[[ DATA SHOWN open ]]
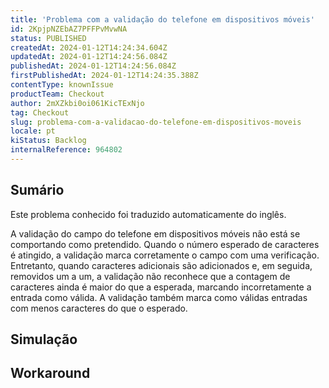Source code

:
 ```yaml
---
title: 'Problema com a validação do telefone em dispositivos móveis'
id: 2KpjpNZEbAZ7PFFPvMvwNA
status: PUBLISHED
createdAt: 2024-01-12T14:24:34.604Z
updatedAt: 2024-01-12T14:24:56.084Z
publishedAt: 2024-01-12T14:24:56.084Z
firstPublishedAt: 2024-01-12T14:24:35.388Z
contentType: knownIssue
productTeam: Checkout
author: 2mXZkbi0oi061KicTExNjo
tag: Checkout
slug: problema-com-a-validacao-do-telefone-em-dispositivos-moveis
locale: pt
kiStatus: Backlog
internalReference: 964802
---
```


## Sumário

<div class="alert alert-info">
  <p>Este problema conhecido foi traduzido automaticamente do inglês.</p>
</div>


A validação do campo do telefone em dispositivos móveis não está se comportando como pretendido. Quando o número esperado de caracteres é atingido, a validação marca corretamente o campo com uma verificação. Entretanto, quando caracteres adicionais são adicionados e, em seguida, removidos um a um, a validação não reconhece que a contagem de caracteres ainda é maior do que a esperada, marcando incorretamente a entrada como válida. A validação também marca como válidas entradas com menos caracteres do que o esperado.

## Simulação



## Workaround



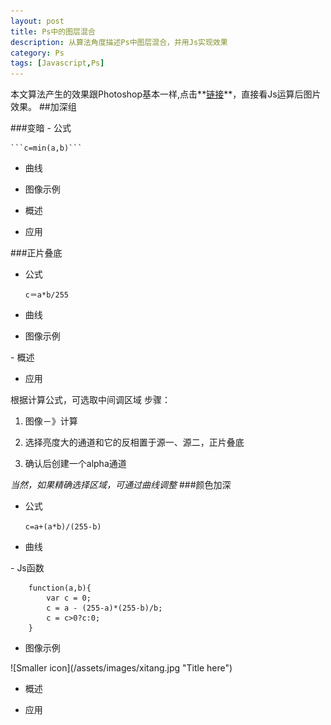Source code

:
 ```yaml
---
layout: post
title: Ps中的图层混合
description: 从算法角度描述Ps中图层混合，并用Js实现效果
category: Ps
tags: [Javascript,Ps]
---
```


本文算法产生的效果跟Photoshop基本一样,点击**[链接]({{site.url}}/canvas)**，直接看Js运算后图片效果。
##加深组
<div id="ps-canvas" style="display:none">11</div>
###变暗
- 公式

	```c=min(a,b)```
- 曲线

<div id="ba_qx" style="display:none">11</div>

- 图像示例

<div id="ba_demo" style="display:none">11</div>

- 概述

- 应用

###正片叠底
- 公式

	```c＝a*b/255```
- 曲线

<div id="zpdd_qx" style="display:none">11</div>

- 图像示例

<div id="zpdd_demo" style="display:none">11</div>
- 概述

- 应用

根据计算公式，可选取中间调区域
步骤：
1. 图像－》计算

2. 选择亮度大的通道和它的反相置于源一、源二，正片叠底


3. 确认后创建一个alpha通道


*当然，如果精确选择区域，可通过曲线调整*
###颜色加深
- 公式

	```c=a+(a*b)/(255-b)```
- 曲线

<div id="ba_qx" style="display:none">11</div>
- Js函数

		function(a,b){
		    var c = 0;
		    c = a - (255-a)*(255-b)/b;
		    c = c>0?c:0;
		}


- 图像示例

<div id="ba_demo" style="display:none">11</div>
![Smaller icon](/assets/images/xitang.jpg "Title here")

- 概述

- 应用
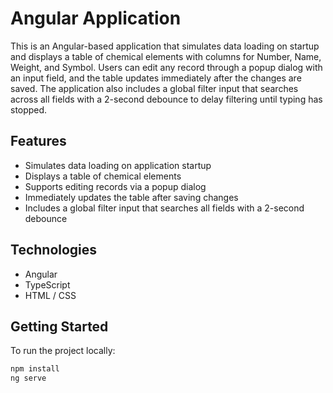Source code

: # Angular Application

This is an Angular-based application that simulates data loading on startup and displays a table of chemical elements with columns for Number, Name, Weight, and Symbol. Users can edit any record through a popup dialog with an input field, and the table updates immediately after the changes are saved. The application also includes a global filter input that searches across all fields with a 2-second debounce to delay filtering until typing has stopped.

## Features

- Simulates data loading on application startup
- Displays a table of chemical elements
- Supports editing records via a popup dialog
- Immediately updates the table after saving changes
- Includes a global filter input that searches all fields with a 2-second debounce

## Technologies

- Angular
- TypeScript
- HTML / CSS

## Getting Started

To run the project locally:

```bash
npm install
ng serve
```
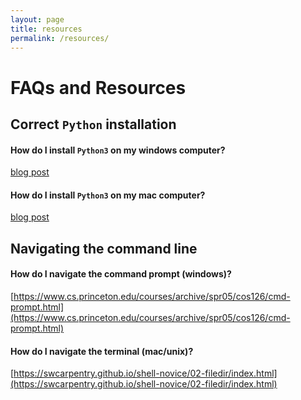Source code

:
 ```yaml
---
layout: page
title: resources
permalink: /resources/
---
```


# FAQs and Resources

## Correct `Python` installation

#### How do I install `Python3` on my windows computer?

[blog post](https://wsvincent.com/install-python3-windows/)

#### How do I install `Python3` on my mac computer?

[blog post](https://wsvincent.com/install-python3-mac/)

## Navigating the command line

#### How do I navigate the command prompt (windows)?
[https://www.cs.princeton.edu/courses/archive/spr05/cos126/cmd-prompt.html](https://www.cs.princeton.edu/courses/archive/spr05/cos126/cmd-prompt.html)

#### How do I navigate the terminal (mac/unix)?
[https://swcarpentry.github.io/shell-novice/02-filedir/index.html](https://swcarpentry.github.io/shell-novice/02-filedir/index.html)
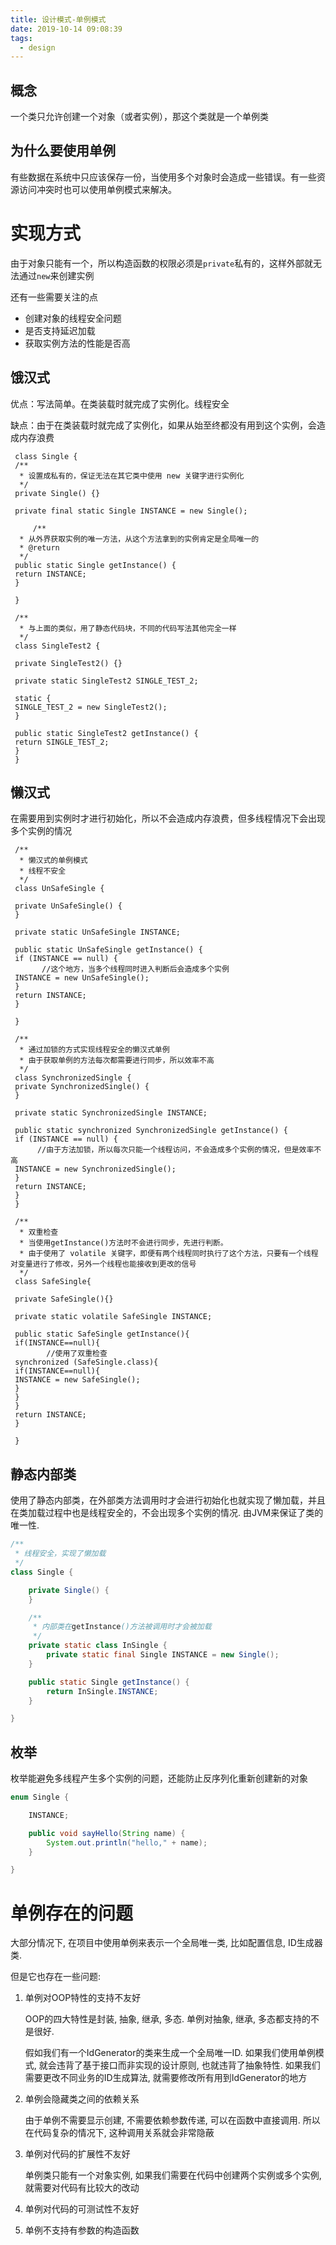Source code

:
 ```yaml
---
title: 设计模式-单例模式
date: 2019-10-14 09:08:39
tags:
  - design
---
```


## **概念**

一个类只允许创建一个对象（或者实例），那这个类就是一个单例类

## **为什么要使用单例**

有些数据在系统中只应该保存一份，当使用多个对象时会造成一些错误。有一些资源访问冲突时也可以使用单例模式来解决。

# **实现方式**

由于对象只能有一个，所以构造函数的权限必须是`private`私有的，这样外部就无法通过`new`来创建实例

还有一些需要关注的点

-   创建对象的线程安全问题
-   是否支持延迟加载
-   获取实例方法的性能是否高

## **饿汉式**

优点：写法简单。在类装载时就完成了实例化。线程安全

缺点：由于在类装载时就完成了实例化，如果从始至终都没有用到这个实例，会造成内存浪费

```
 class Single {
 /**
  * 设置成私有的，保证无法在其它类中使用 new 关键字进行实例化
  */
 private Single() {}
 
 private final static Single INSTANCE = new Single();
 
     /**
  * 从外界获取实例的唯一方法，从这个方法拿到的实例肯定是全局唯一的
  * @return
  */
 public static Single getInstance() {
 return INSTANCE;
 }
 
 }
 
 /**
  * 与上面的类似，用了静态代码块，不同的代码写法其他完全一样
  */
 class SingleTest2 {
 
 private SingleTest2() {}
 
 private static SingleTest2 SINGLE_TEST_2;
 
 static {
 SINGLE_TEST_2 = new SingleTest2();
 }

 public static SingleTest2 getInstance() {
 return SINGLE_TEST_2;
 }
 }

```

## **懒汉式**

在需要用到实例时才进行初始化，所以不会造成内存浪费，但多线程情况下会出现多个实例的情况

```
 /**
  * 懒汉式的单例模式
  * 线程不安全
  */
 class UnSafeSingle {
 
 private UnSafeSingle() {
 }
 
 private static UnSafeSingle INSTANCE;
 
 public static UnSafeSingle getInstance() {
 if (INSTANCE == null) {
       //这个地方，当多个线程同时进入判断后会造成多个实例
 INSTANCE = new UnSafeSingle();
 }
 return INSTANCE;
 }
 
 }
 
 /**
  * 通过加锁的方式实现线程安全的懒汉式单例
  * 由于获取单例的方法每次都需要进行同步，所以效率不高
  */
 class SynchronizedSingle {
 private SynchronizedSingle() {
 }
 
 private static SynchronizedSingle INSTANCE;
 
 public static synchronized SynchronizedSingle getInstance() {
 if (INSTANCE == null) {
      //由于方法加锁，所以每次只能一个线程访问，不会造成多个实例的情况，但是效率不高
 INSTANCE = new SynchronizedSingle();
 }
 return INSTANCE;
 }
 }
 
 /**
  * 双重检查
  * 当使用getInstance()方法时不会进行同步，先进行判断。
  * 由于使用了 volatile 关键字，即便有两个线程同时执行了这个方法，只要有一个线程对变量进行了修改，另外一个线程也能接收到更改的信号
  */
 class SafeSingle{
 
 private SafeSingle(){}
 
 private static volatile SafeSingle INSTANCE;
 
 public static SafeSingle getInstance(){
 if(INSTANCE==null){
        //使用了双重检查
 synchronized (SafeSingle.class){
 if(INSTANCE==null){
 INSTANCE = new SafeSingle();
 }
 }
 }
 return INSTANCE;
 }
 
 }
```

## **静态内部类**

使用了静态内部类，在外部类方法调用时才会进行初始化也就实现了懒加载，并且在类加载过程中也是线程安全的，不会出现多个实例的情况. 由JVM来保证了类的唯一性.

```java
/**
 * 线程安全，实现了懒加载
 */
class Single {

	private Single() {
	}

	/**
	 * 内部类在getInstance()方法被调用时才会被加载
	 */
	private static class InSingle {
		private static final Single INSTANCE = new Single();
	}

	public static Single getInstance() {
		return InSingle.INSTANCE;
	}

}
```

## 枚举

枚举能避免多线程产生多个实例的问题，还能防止反序列化重新创建新的对象

```java
enum Single {

	INSTANCE;

	public void sayHello(String name) {
		System.out.println("hello," + name);
	}

}
```

# 单例存在的问题

大部分情况下, 在项目中使用单例来表示一个全局唯一类, 比如配置信息, ID生成器类.

但是它也存在一些问题:

1.  单例对OOP特性的支持不友好
    
    OOP的四大特性是封装, 抽象, 继承, 多态. 单例对抽象, 继承, 多态都支持的不是很好.
    
    假如我们有一个IdGenerator的类来生成一个全局唯一ID. 如果我们使用单例模式, 就会违背了基于接口而非实现的设计原则, 也就违背了抽象特性. 如果我们需要更改不同业务的ID生成算法, 就需要修改所有用到IdGenerator的地方
    
2.  单例会隐藏类之间的依赖关系
    
    由于单例不需要显示创建, 不需要依赖参数传递, 可以在函数中直接调用. 所以在代码复杂的情况下, 这种调用关系就会非常隐蔽
    
3.  单例对代码的扩展性不友好
    
    单例类只能有一个对象实例, 如果我们需要在代码中创建两个实例或多个实例, 就需要对代码有比较大的改动
    
4.  单例对代码的可测试性不友好
    
5.  单例不支持有参数的构造函数

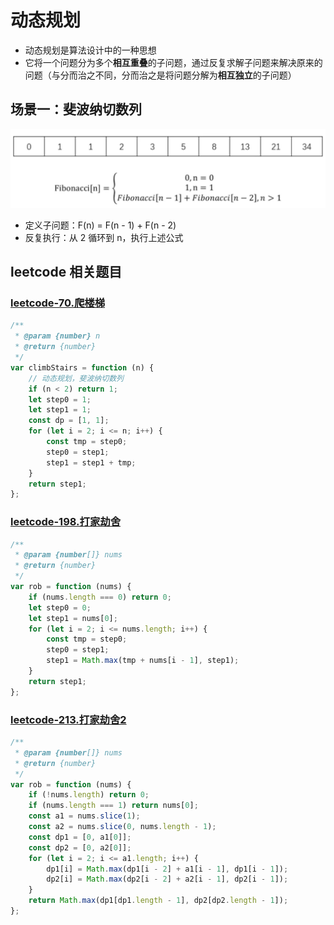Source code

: # 动态规划
* 动态规划是算法设计中的一种思想
* 它将一个问题分为多个**相互重叠**的子问题，通过反复求解子问题来解决原来的问题（与分而治之不同，分而治之是将问题分解为**相互独立**的子问题）

## 场景一：斐波纳切数列
![斐波纳切数列](./assets/%E6%96%90%E6%B3%A2%E7%BA%B3%E5%88%87%E6%95%B0%E5%88%97.png)
* 定义子问题：F(n) = F(n - 1) + F(n - 2)
* 反复执行：从 2 循环到 n，执行上述公式

## leetcode 相关题目
### [leetcode-70.爬楼梯](https://leetcode.cn/problems/climbing-stairs/)
```js
/**
 * @param {number} n
 * @return {number}
 */
var climbStairs = function (n) {
    // 动态规划，斐波纳切数列
    if (n < 2) return 1;
    let step0 = 1;
    let step1 = 1;
    const dp = [1, 1];
    for (let i = 2; i <= n; i++) {
        const tmp = step0;
        step0 = step1;
        step1 = step1 + tmp;
    }
    return step1;
};
```

### [leetcode-198.打家劫舍](https://leetcode.cn/problems/house-robber/)
```js
/**
 * @param {number[]} nums
 * @return {number}
 */
var rob = function (nums) {
    if (nums.length === 0) return 0;
    let step0 = 0;
    let step1 = nums[0];
    for (let i = 2; i <= nums.length; i++) {
        const tmp = step0;
        step0 = step1;
        step1 = Math.max(tmp + nums[i - 1], step1);
    }
    return step1;
};
```

### [leetcode-213.打家劫舍2](https://leetcode.cn/problems/house-robber-ii/submissions/)
```js
/**
 * @param {number[]} nums
 * @return {number}
 */
var rob = function (nums) {
    if (!nums.length) return 0;
    if (nums.length === 1) return nums[0];
    const a1 = nums.slice(1);
    const a2 = nums.slice(0, nums.length - 1);
    const dp1 = [0, a1[0]];
    const dp2 = [0, a2[0]];
    for (let i = 2; i <= a1.length; i++) {
        dp1[i] = Math.max(dp1[i - 2] + a1[i - 1], dp1[i - 1]);
        dp2[i] = Math.max(dp2[i - 2] + a2[i - 1], dp2[i - 1]);
    }
    return Math.max(dp1[dp1.length - 1], dp2[dp2.length - 1]);
};
```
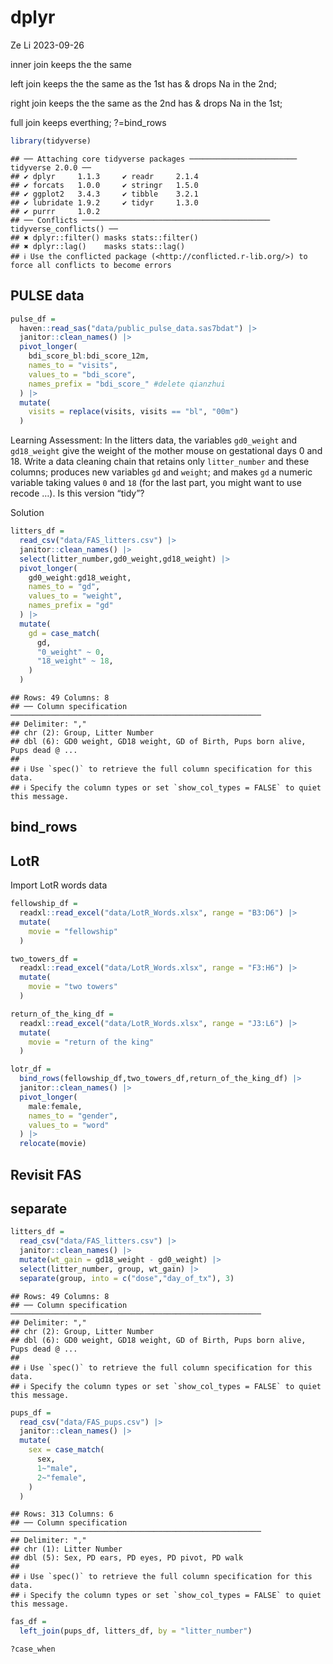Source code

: dplyr
================
Ze Li
2023-09-26

inner join keeps the the same

left join keeps the the same as the 1st has & drops Na in the 2nd;

right join keeps the the same as the 2nd has & drops Na in the 1st;

full join keeps everthing; ?=bind_rows

``` r
library(tidyverse)
```

    ## ── Attaching core tidyverse packages ──────────────────────── tidyverse 2.0.0 ──
    ## ✔ dplyr     1.1.3     ✔ readr     2.1.4
    ## ✔ forcats   1.0.0     ✔ stringr   1.5.0
    ## ✔ ggplot2   3.4.3     ✔ tibble    3.2.1
    ## ✔ lubridate 1.9.2     ✔ tidyr     1.3.0
    ## ✔ purrr     1.0.2     
    ## ── Conflicts ────────────────────────────────────────── tidyverse_conflicts() ──
    ## ✖ dplyr::filter() masks stats::filter()
    ## ✖ dplyr::lag()    masks stats::lag()
    ## ℹ Use the conflicted package (<http://conflicted.r-lib.org/>) to force all conflicts to become errors

## PULSE data

``` r
pulse_df = 
  haven::read_sas("data/public_pulse_data.sas7bdat") |>
  janitor::clean_names() |>
  pivot_longer(
    bdi_score_bl:bdi_score_12m,
    names_to = "visits",
    values_to = "bdi_score",
    names_prefix = "bdi_score_" #delete qianzhui
  ) |>
  mutate(
    visits = replace(visits, visits == "bl", "00m")
  ) 
```

Learning Assessment: In the litters data, the variables `gd0_weight` and
`gd18_weight` give the weight of the mother mouse on gestational days 0
and 18. Write a data cleaning chain that retains only `litter_number`
and these columns; produces new variables `gd` and `weight`; and makes
`gd` a numeric variable taking values `0` and `18` (for the last part,
you might want to use recode …). Is this version “tidy”?

Solution

``` r
litters_df = 
  read_csv("data/FAS_litters.csv") |>
  janitor::clean_names() |>
  select(litter_number,gd0_weight,gd18_weight) |>
  pivot_longer(
    gd0_weight:gd18_weight,
    names_to = "gd",
    values_to = "weight",
    names_prefix = "gd"
  ) |>
  mutate(
    gd = case_match(
      gd,
      "0_weight" ~ 0,
      "18_weight" ~ 18,
    )
  )
```

    ## Rows: 49 Columns: 8
    ## ── Column specification ────────────────────────────────────────────────────────
    ## Delimiter: ","
    ## chr (2): Group, Litter Number
    ## dbl (6): GD0 weight, GD18 weight, GD of Birth, Pups born alive, Pups dead @ ...
    ## 
    ## ℹ Use `spec()` to retrieve the full column specification for this data.
    ## ℹ Specify the column types or set `show_col_types = FALSE` to quiet this message.

## bind_rows

## LotR

Import LotR words data

``` r
fellowship_df = 
  readxl::read_excel("data/LotR_Words.xlsx", range = "B3:D6") |>
  mutate(
    movie = "fellowship"
  )

two_towers_df = 
  readxl::read_excel("data/LotR_Words.xlsx", range = "F3:H6") |>
  mutate(
    movie = "two towers"
  )

return_of_the_king_df =
  readxl::read_excel("data/LotR_Words.xlsx", range = "J3:L6") |>
  mutate(
    movie = "return of the king"
  )

lotr_df = 
  bind_rows(fellowship_df,two_towers_df,return_of_the_king_df) |>
  janitor::clean_names() |>
  pivot_longer(
    male:female,
    names_to = "gender",
    values_to = "word"
  ) |>
  relocate(movie)
```

## Revisit FAS

## separate

``` r
litters_df = 
  read_csv("data/FAS_litters.csv") |>
  janitor::clean_names() |>
  mutate(wt_gain = gd18_weight - gd0_weight) |>
  select(litter_number, group, wt_gain) |>
  separate(group, into = c("dose","day_of_tx"), 3)
```

    ## Rows: 49 Columns: 8
    ## ── Column specification ────────────────────────────────────────────────────────
    ## Delimiter: ","
    ## chr (2): Group, Litter Number
    ## dbl (6): GD0 weight, GD18 weight, GD of Birth, Pups born alive, Pups dead @ ...
    ## 
    ## ℹ Use `spec()` to retrieve the full column specification for this data.
    ## ℹ Specify the column types or set `show_col_types = FALSE` to quiet this message.

``` r
pups_df = 
  read_csv("data/FAS_pups.csv") |>
  janitor::clean_names() |>
  mutate(
    sex = case_match(
      sex,
      1~"male",
      2~"female",
    )
  )
```

    ## Rows: 313 Columns: 6
    ## ── Column specification ────────────────────────────────────────────────────────
    ## Delimiter: ","
    ## chr (1): Litter Number
    ## dbl (5): Sex, PD ears, PD eyes, PD pivot, PD walk
    ## 
    ## ℹ Use `spec()` to retrieve the full column specification for this data.
    ## ℹ Specify the column types or set `show_col_types = FALSE` to quiet this message.

``` r
fas_df = 
  left_join(pups_df, litters_df, by = "litter_number")

?case_when
```
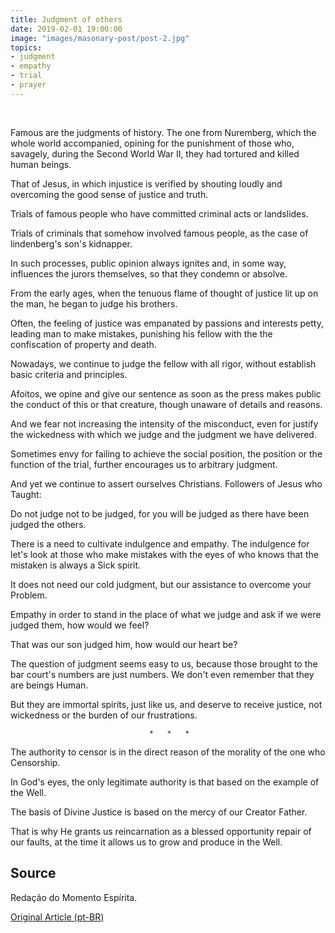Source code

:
 ```yaml
---
title: Judgment of others
date: 2019-02-01 19:00:00
image: "images/masonary-post/post-2.jpg"
topics: 
- judgment
- empathy
- trial
- prayer
---
```

 

Famous are the judgments of history. The one from Nuremberg, which the whole world
accompanied, opining for the punishment of those who, savagely, during the Second
World War II, they had tortured and killed human beings.

That of Jesus, in which injustice is verified by shouting loudly and overcoming the good
sense of justice and truth.

Trials of famous people who have committed criminal acts or landslides.

Trials of criminals that somehow involved famous people,
as the case of lindenberg's son's kidnapper.

In such processes, public opinion always ignites and, in some way,
influences the jurors themselves, so that they condemn or absolve.

From the early ages, when the tenuous flame of thought of justice
lit up on the man, he began to judge his brothers.

Often, the feeling of justice was empanated by passions and interests
petty, leading man to make mistakes, punishing his fellow with the
the confiscation of property and death.

Nowadays, we continue to judge the fellow with all rigor, without
establish basic criteria and principles.

Afoitos, we opine and give our sentence as soon as the press makes public the
conduct of this or that creature, though unaware of details and reasons.

And we fear not increasing the intensity of the misconduct, even for
justify the wickedness with which we judge and the judgment we have delivered.

Sometimes envy for failing to achieve the social position, the position
or the function of the trial, further encourages us to arbitrary judgment.

And yet we continue to assert ourselves Christians. Followers of Jesus who
Taught:

Do not judge not to be judged, for you will be judged as
there have been judged the others.

There is a need to cultivate indulgence and empathy. The indulgence for
let's look at those who make mistakes with the eyes of who knows that the mistaken is always a
Sick spirit.

It does not need our cold judgment, but our assistance to overcome your
Problem.

Empathy in order to stand in the place of what we judge and
ask if we were judged them, how would we feel?

That was our son judged him, how would our heart be?

The question of judgment seems easy to us, because those brought to the bar
court's numbers are just numbers. We don't even remember that they are beings
Human.

But they are immortal spirits, just like us, and deserve to receive justice, not
wickedness or the burden of our frustrations.

                                   *   *   *

The authority to censor is in the direct reason of the morality of the one who
Censorship.

In God's eyes, the only legitimate authority is that based on the example of the
Well.

The basis of Divine Justice is based on the mercy of our Creator Father.

That is why He grants us reincarnation as a blessed opportunity
repair of our faults, at the time it allows us to grow and produce in the
Well.

## Source
Redação do Momento Espírita.

[Original Article (pt-BR)](http://momento.com.br/pt/ler_texto.php?id=1556)
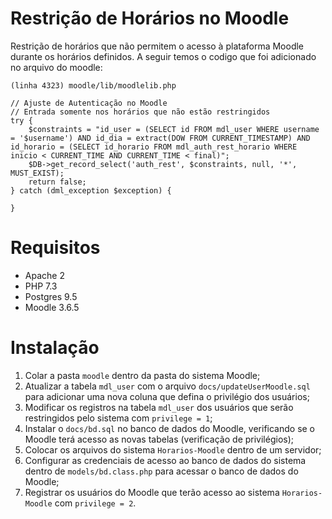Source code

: # Restrição de Horários no Moodle
Restrição de horários que não permitem o acesso à plataforma Moodle durante os horários definidos. A seguir temos o codigo que foi adicionado no arquivo do moodle:
```
(linha 4323) moodle/lib/moodlelib.php
```
```
// Ajuste de Autenticação no Moodle
// Entrada somente nos horários que não estão restringidos
try {
    $constraints = "id_user = (SELECT id FROM mdl_user WHERE username = '$username') AND id_dia = extract(DOW FROM CURRENT_TIMESTAMP) AND id_horario = (SELECT id_horario FROM mdl_auth_rest_horario WHERE inicio < CURRENT_TIME AND CURRENT_TIME < final)";
    $DB->get_record_select('auth_rest', $constraints, null, '*', MUST_EXIST);
    return false;
} catch (dml_exception $exception) {

}
```

# Requisitos
* Apache 2
* PHP 7.3
* Postgres 9.5
* Moodle 3.6.5

 # Instalação
 1. Colar a pasta `moodle` dentro da pasta do sistema Moodle;
 2. Atualizar a tabela `mdl_user` com o arquivo `docs/updateUserMoodle.sql` para adicionar uma nova coluna que defina o privilégio dos usuários;
 3. Modificar os registros na tabela `mdl_user` dos usuários que serão restringidos pelo sistema com `privilege = 1`;
 4. Instalar o `docs/bd.sql` no banco de dados do Moodle, verificando se o Moodle terá acesso as novas tabelas (verificação de privilégios);
 5. Colocar os arquivos do sistema `Horarios-Moodle` dentro de um servidor;
 6. Configurar as credenciais de acesso ao banco de dados do sistema dentro de `models/bd.class.php` para acessar o banco de dados do Moodle;
 7. Registrar os usuários do Moodle que terão acesso ao sistema `Horarios-Moodle` com `privilege = 2`.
[[ DATA SHOWN closed ]]
Run a filter over the data above and keep each line that contains the word "telefone".

title: 'Problema com a validação do telefone em dispositivos móveis'
slug: problema-com-a-validacao-do-telefone-em-dispositivos-moveis
A validação do campo do telefone em dispositivos móveis não está se comportando como pretendido. Quando o número esperado de caracteres é atingido, a validação marca corretamente o campo com uma verificação. Entretanto, quando caracteres adicionais são adicionados e, em seguida, removidos um a um, a validação não reconhece que a contagem de caracteres ainda é maior do que a esperada, marcando incorretamente a entrada como válida. A validação também marca como válidas entradas com menos caracteres do que o esperado.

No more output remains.